By Alexa Padgett
This question has been on my mind for months. There are a couple of genres I’m interested in pursuing, but I have no current readers in those markets. Plus, everyone is doing it (writing with a partner) and seems to be putting out work faster and with better results—hey, two authors to market one book is synergistic.
But…the idea of writing with another person is daunting. I have my idiosyncrasies; habits in the way I build and craft characters and arcs—as do most other authors. All of which makes finding the right partner even more critical.
How do you do this? Not quite sure just yet. A friend co-wrote a novel with a new writer to help build his career. That was kind of her, and she’s happy with the result, but she felt like it took a lot of mentorship and effort—both emotional and temporal.
A friend of mine found her writing partner at a group she joined a year ago. It’s for science fiction authors—an area of interest she’d long wanted to pursue, though the closest she’s come thus far is a popular fantasy romance series.
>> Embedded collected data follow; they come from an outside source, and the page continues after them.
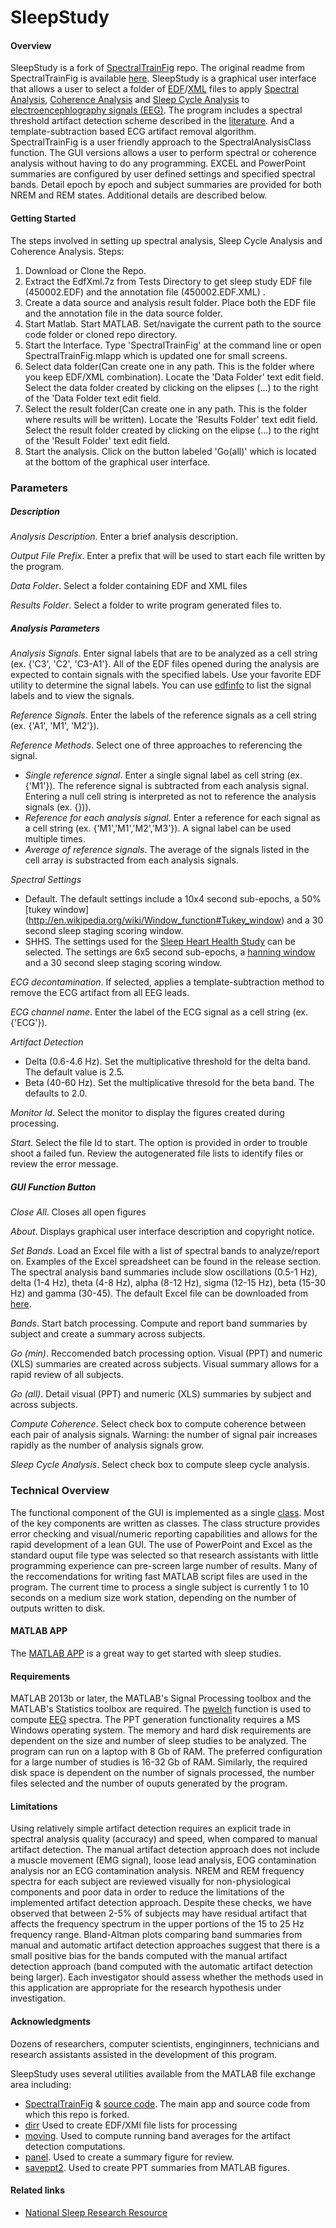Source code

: SleepStudy
================

#### Overview
SleepStudy is a fork of [SpectralTrainFig](https://github.com/nsrr/SpectralTrainFig) repo. The original readme from SpectralTrainFig is available [here](https://github.com/PaudelDhirendra/SleepStudy/blob/master/README_SpectralTrainFig.md). SleepStudy is a graphical user interface that allows a user to select a folder of [EDF](http://en.wikipedia.org/wiki/European_Data_Format)/[XML](https://en.wikipedia.org/wiki/XML) files to apply [Spectral Analysis](http://en.wikipedia.org/wiki/Spectral_estimation), [Coherence Analysis](https://en.wikipedia.org/wiki/Coherence_(signal_processing)) and [Sleep Cycle Analysis](https://en.wikipedia.org/wiki/Sleep_cycle) to [electroencephlography signals (EEG)](http://en.wikipedia.org/wiki/Electroencephalography). The program includes a spectral threshold artifact detection scheme described in the [literature](http://www.ncbi.nlm.nih.gov/pubmed/16388912). And a template-subtraction based ECG artifact removal algorithm. SpectralTrainFig is a user friendly approach to the SpectralAnalysisClass function. The GUI versions allows a user to perform spectral or coherence analysis without having to do any programming. EXCEL and PowerPoint summaries are configured by user defined settings and specified spectral bands. Detail epoch by epoch and subject summaries are provided for both NREM and REM states. Additional details are described below. 

#### Getting Started
The steps involved in setting up spectral analysis, Sleep Cycle Analysis and Coherence Analysis.
Steps:
   1. Download or Clone the Repo.
   2. Extract the  EdfXml.7z from Tests Directory to get sleep study EDF file (450002.EDF) and the annotation file (450002.EDF.XML) .
   3. Create a data source and analysis result folder. Place both the EDF file and the annotation file in the data source folder.
   4. Start Matlab. Start MATLAB. Set/navigate the current path to the source code folder or cloned repo directory.
   5. Start the Interface. Type 'SpectralTrainFig' at the command line or open SpectralTrainFig.mlapp which is updated one for small screens.
   6. Select data folder(Can create one in any path. This is the folder where you keep EDF/XML combination).
      Locate the 'Data Folder' text edit field. Select the data folder created by clicking on the elipses (...) to the right of the 'Data Folder text edit field.
   7. Select the result folder(Can create one in any path. This is the folder where results will be written).
      Locate the 'Results Folder' text edit field. Select the result folder created by clicking on the elipse (...) to the right of the 'Result Folder' text edit field.
   8. Start the analysis. Click on the button labeled 'Go(all)' which is located at the bottom of the graphical user interface.

### Parameters

##### Description
*Analysis Description*. Enter a brief analysis description.

*Output File Prefix*. Enter a prefix that will be used to start each file written by the program.

*Data Folder*. Select a folder containing EDF and XML files

*Results Folder*. Select a folder to write program generated files to.

##### Analysis Parameters
*Analysis Signals*. Enter signal labels that are to be analyzed as a cell string (ex. {'C3', 'C2', 'C3-A1'}. All of the EDF files opened during the analysis are expected to contain signals with the specified labels. Use your favorite EDF utility to determine the signal labels.  You can use [edfinfo](https://www.mathworks.com/help/signal/ref/edfinfo.html) to list the signal labels and to view the signals.

*Reference Signals*. Enter the labels of the reference signals as a cell string (ex. {'A1', 'M1', 'M2'}).

*Reference Methods*.  Select one of three approaches to referencing the signal.  
-  *Single reference signal*. Enter a single signal label as cell string (ex. {'M1'}).  The reference signal is subtracted from each analysis signal. Entering a null cell string is interpreted as not to reference the analysis signals (ex. {})). 
-  *Reference for each analysis signal*. Enter a reference for each signal as a cell string (ex. {'M1','M1','M2','M3'}). A signal label can be used multiple times.
-  *Average of reference signals*.  The average of the signals listed in the cell array is substracted from each analysis signals.

*Spectral Settings*
-    Default.  The default settings include a 10x4 second sub-epochs, a 50% [tukey window] (http://en.wikipedia.org/wiki/Window_function#Tukey_window) and a 30 second sleep staging scoring window.
-    SHHS.  The settings used for the [Sleep Heart Health Study](http://www.ncbi.nlm.nih.gov/pubmed/9493915) can be selected. The settings are 6x5 second sub-epochs, a [hanning window](http://en.wikipedia.org/wiki/Hann_function) and a 30 second sleep staging scoring window.

*ECG decontamination*. If selected, applies a template-subtraction method to remove the ECG artifact from all EEG leads.

*ECG channel name*. Enter the label of the ECG signal as a cell string (ex. {'ECG'}).

*Artifact Detection*
-    Delta (0.6-4.6 Hz). Set the multiplicative threshold for the delta band. The default value is 2.5.
-    Beta (40-60 Hz). Set the multiplicative thresold for the beta band. The defaults to 2.0.

*Monitor Id*. Select the monitor to display the figures created during processing.

*Start*. Select the file Id to start. The option is provided in order to trouble shoot a failed fun. Review the autogenerated file lists to identify files or review the error message.

##### GUI Function Button
*Close All*. Closes all open figures

*About*. Displays graphical user interface description and copyright notice.

*Set Bands*. Load an Excel file with a list of spectral bands to analyze/report on.  Examples of the Excel spreadsheet can be found in the release section. The spectral analysis band summaries include slow oscillations (0.5-1 Hz), delta (1-4 Hz), theta (4-8 Hz), alpha (8-12 Hz), sigma (12-15 Hz),  beta (15-30 Hz) and gamma (30-45). The default Excel file can be downloaded from [here](https://github.com/PaudelDhirendra/SleepStudy/blob/master/bandsettings/bandAnalysisSettings.xlsx).
 
*Bands*. Start batch processing. Compute and report band summaries by subject and create a summary across subjects.

*Go (min)*. Reccomended batch processing option.  Visual (PPT) and numeric (XLS) summaries are created across subjects.  Visual summary allows for a rapid review of all subjects.

*Go (all)*.  Detail visual (PPT) and numeric (XLS) summaries by subject and across subjects.

*Compute Coherence*. Select check box to compute coherence between each pair of analysis signals.  Warning: the number of signal pair increases rapidly as the number of analysis signals grow. 

*Sleep Cycle Analysis*. Select check box to compute sleep cycle analysis. 

### Technical Overview
The functional component of the GUI is implemented as a single [class](http://en.wikipedia.org/wiki/Object-oriented_programming). Most of the key components are written as classes. The class structure provides error checking and visual/numeric reporting capabilities and allows for the rapid development of a lean GUI. The use of PowerPoint and Excel as the standard ouput file type was selected so that research assistants with little programming experience can pre-screen large number of results. Many of the reccomendations for writing fast MATLAB script files are used in the program. The current time to process a single subject is currently 1 to 10 seconds on a medium size work station, depending on the number of outputs written to disk.  


#### MATLAB APP
The [MATLAB APP](http://www.mathworks.com/discovery/matlab-apps.html) is a great way to get started with sleep studies.

#### Requirements
MATLAB 2013b or later, the MATLAB's Signal Processing toolbox and the MATLAB's Statistics toolbox are required. The [pwelch](http://www.mathworks.com/help/signal/ref/pwelch.html) function is used to compute  [EEG](http://en.wikipedia.org/wiki/Electroencephalography) spectra. The PPT generation functionality requires a MS Windows operating system. The memory and hard disk requirements are dependent on the size and number of sleep studies to be analyzed. The program can run on a laptop with 8 Gb of RAM.  The preferred configuration for a large number of studies is 16-32 Gb of RAM. Similarly, the required disk space is dependent on the number of signals processed, the number files selected and the number of ouputs generated by the program. 

#### Limitations
Using relatively simple artifact detection requires an explicit trade in spectral analysis quality (accuracy) and speed, when compared to manual artifact detection. The manual artifact detection approach does not include a muscle movement (EMG signal), loose lead analysis, EOG contamination analysis nor an ECG contamination analysis. NREM and REM frequency spectra for each subject are reviewed visually for non-physiological components and poor data in order to reduce the limitations of the implemented artifact detection approach. Despite these checks, we have observed that between 2-5% of subjects may have residual artifact that affects the frequency spectrum in the upper portions of the 15 to 25 Hz frequency range. Bland-Altman plots comparing band summaries from manual and automatic artifact detection approaches suggest that there is a small positive bias for the bands computed with the manual artifact detection approach (band computed with the automatic artifact detection being larger). Each investigator should assess whether the methods used in this application are appropriate for the research hypothesis under investigation.

#### Acknowledgments
Dozens of researchers, computer scientists, enginginners, technicians and research assistants assisted in the development of this program.

SleepStudy uses several utilities available from the MATLAB file exchange area including:
-    [SpectralTrainFig](https://www.mathworks.com/matlabcentral/fileexchange/49852-spectraltrainfig) & [source code](https://github.com/nsrr/SpectralTrainFig). The main app and source code from which this repo is forked.
-    [dirr](http://www.mathworks.com/matlabcentral/fileexchange/8682-dirr--find-files-recursively-filtering-name--date-or-bytes-) Used to create EDF/XMl file lists for processing
-    [moving](http://www.mathworks.com/matlabcentral/fileexchange/8251-moving-averages---moving-median-etc). Used to compute running band averages for the artifact detection computations.
-    [panel](http://www.mathworks.com/matlabcentral/fileexchange/20003-panel). Used to create a summary figure for review.
-    [saveppt2](http://www.mathworks.com/matlabcentral/fileexchange/19322-saveppt2). Used to create PPT summaries from MATLAB figures.


#### Related links
- [National Sleep Research Resource](https://sleepdata.org/)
They met; they clicked; they have a killer story premise that each will write from one of the leading character’s point-of-view.
This second method seems a much better option for a balanced workload. But the key to any of this—just like in finding a trustworthy critique partner—is working with someone you trust and respect. And who trusts and respects you. That should be obvious. I hope it is. Just as I hope its tantamount in your mind when searching for a crit or writing partner. Similar voice, similar styles are nowhere near as important as respect for the story you’re creating and the other person’s capabilities.
My point is this: I’ve had some opportunities to work with other writers. To date, I’ve turned them down because they just weren’t right. Trusting that gut, knowing the importance of finding synergies and mutual satisfaction—that’s the key to this messy creative process. (And, I think, to remaining friends at the end of it.)